Cédric, un typographe, qu’est-ce que c’est ?
C’est un métier, mais c’est aussi un petit coléoptère ! Les entomologistes qui l’ont découvert lui ont donné ce nom car il creuse, sous l’écorce des épicéas, des galeries qui font penser à une écriture.
Mais au départ, la typographie est un métier d’impression traditionnelle où chaque lettre est un caractère mobile en plomb, repositionnable et réutilisable. C’est Gutenberg qui a inventé cette technique. L’impression, elle, existe depuis la nuit des temps. Le premier individu qui a mis sa main dans la terre et l’a ensuite plaquée contre une paroi rocheuse a fait de l’impression !

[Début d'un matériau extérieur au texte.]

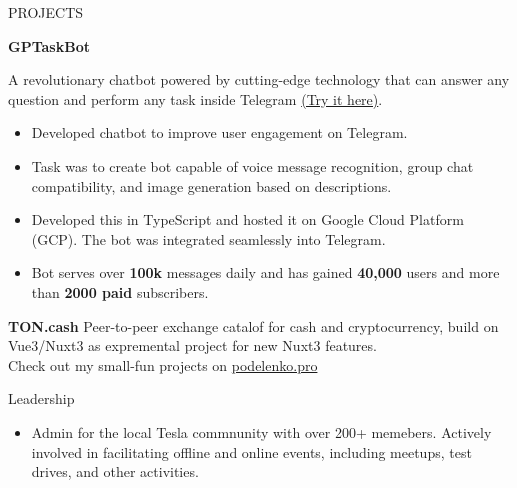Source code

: \documentclass{template} %
\begin{document}
\begin{rSection}{PROJECTS}
\vspace{-1.25em}
\item \textbf{GPTaskBot} {A revolutionary chatbot powered by cutting-edge technology that can answer any question and perform any task inside Telegram \href{https://gptask.io/}{(Try it here)}.
    \begin{itemize}
        \itemsep -3pt {} 
        \item Developed chatbot to improve user engagement on Telegram.
        \item Task was to create bot capable of voice message recognition, group chat
compatibility, and image generation based on descriptions.
        \item Developed this in TypeScript and hosted it on Google Cloud Platform (GCP). The bot was integrated seamlessly into Telegram.
        \item Bot serves over \textbf{100k} messages daily and has gained \textbf{40,000} users and more than \textbf{2000 paid} subscribers.
    \end{itemize}
}
\item \textbf{TON.cash} {Peer-to-peer exchange catalof for cash and cryptocurrency, build on Vue3/Nuxt3 as expremental project for new Nuxt3 features.}\\ 
Check out my small-fun projects on \href{https://podelenko.pro/#fun}{podelenko.pro}
\end{rSection} 


\begin{rSection}{Leadership} 
\begin{itemize}
    \item Admin for the local Tesla commnunity with over 200+ memebers. Actively involved in facilitating offline and online events, including meetups, test drives, and other activities.
\end{itemize}


\end{rSection}
\end{document}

Quel a été ton premier contact avec la typographie ?
Je n’ai pas de formation en imprimerie, mais j’ai eu un coup de cœur pour cet artisanat à l’époque où je faisais mes études aux Beaux-Arts à Besançon. Il y avait un typographe, Pierre Voisin, qui habitait dans le sous-sol avec ses machines et ses lettres en plomb. Il m’a partagé son savoir et son savoir-faire en typographie. J’ai beaucoup aimé le côté « Lego », car il faut assembler les lettres pour former un tout. J’aime beaucoup aussi le caractère sériel et répétitif de l’exercice.

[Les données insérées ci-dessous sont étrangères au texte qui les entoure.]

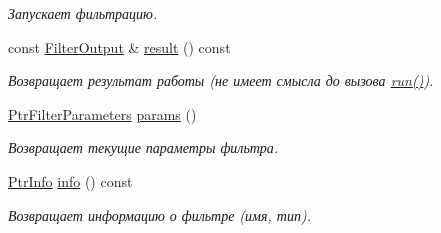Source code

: \begin{DoxyCompactItemize}
\begin{DoxyCompactList}\small\item\em Запускает фильтрацию. \end{DoxyCompactList}\item 
\hypertarget{class_core_1_1_filter_a40f9629b2d882f9b49745f97d98d1dd0}{}\label{class_core_1_1_filter_a40f9629b2d882f9b49745f97d98d1dd0} 
const \hyperlink{namespace_core_a60877581a235fc9566087b54d463ce9c}{Filter\+Output} \& \hyperlink{class_core_1_1_filter_a40f9629b2d882f9b49745f97d98d1dd0}{result} () const
\begin{DoxyCompactList}\small\item\em Возвращает результат работы (не имеет смысла до вызова \hyperlink{class_core_1_1_filter_ad5070e695763edc66d211651b98c09f1}{run()}). \end{DoxyCompactList}\item 
\hypertarget{class_core_1_1_filter_a44aa749b49ba46256975ce545531ecf7}{}\label{class_core_1_1_filter_a44aa749b49ba46256975ce545531ecf7} 
\hyperlink{namespace_core_a4811af8148ba137d644b9a61a042cf03}{Ptr\+Filter\+Parameters} \hyperlink{class_core_1_1_filter_a44aa749b49ba46256975ce545531ecf7}{params} ()
\begin{DoxyCompactList}\small\item\em Возвращает текущие параметры фильтра. \end{DoxyCompactList}\item 
\hypertarget{class_core_1_1_filter_a714dcb3d548dd7f0e3728f29990ff5a3}{}\label{class_core_1_1_filter_a714dcb3d548dd7f0e3728f29990ff5a3} 
\hyperlink{namespace_core_a647483da8a1266d5bbd3e9bb5cd66d08}{Ptr\+Info} \hyperlink{class_core_1_1_filter_a714dcb3d548dd7f0e3728f29990ff5a3}{info} () const
\begin{DoxyCompactList}\small\item\em Возвращает информацию о фильтре (имя, тип). \end{DoxyCompactList}\end{DoxyCompactItemize}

Comment as-tu décidé de faire de la typographie ton métier ?
Cela s’est imposé à moi. Je passais un post-diplôme en dessin à l’Académie Royale de Bruxelles quand le directeur de l’école des Beaux-Arts de Besançon m’a demandé de venir récupérer tous les caractères en plomb ce que j’avais entreposés dans les sous-sols de l’école, car ils faisaient des travaux. A ce moment-là un imprimeur de Bruxelles avait une presse de typographie à donner. C’était le moment favorable !
le typographe s’est alors posé rue Américaine ?
Au départ, je me suis installé dans le quartier Brugmann, dans un atelier qui avait l’avantage d’avoir une porte suffisamment grande pour faire entrer la presse de typographie ! Mais au bout d’un an, j’ai commencé à être à l’étroit car j’avais accumulé beaucoup de caractères en plomb, et récupéré d’autres machines provenant d’imprimeries qui changeaient de technologie. J’ai alors trouvé un lieu propice, rue Américaine, un endroit qui était à l’origine une imprimerie et qui dispose d’un espace boutique et d’un atelier. On y entre par une belle porte cochère.
Encore aujourd’hui, vous continuez à travailler sur ces mêmes presses de typographie d’époque et manuelles ?
Absolument, elles sont le cœur du typographe. Elles pèsent 800 kilos. En fonte, pratiquement increvables ! Très mécaniques. Leur bruit est très beau. Elles sont comme habitées d’une pulsation.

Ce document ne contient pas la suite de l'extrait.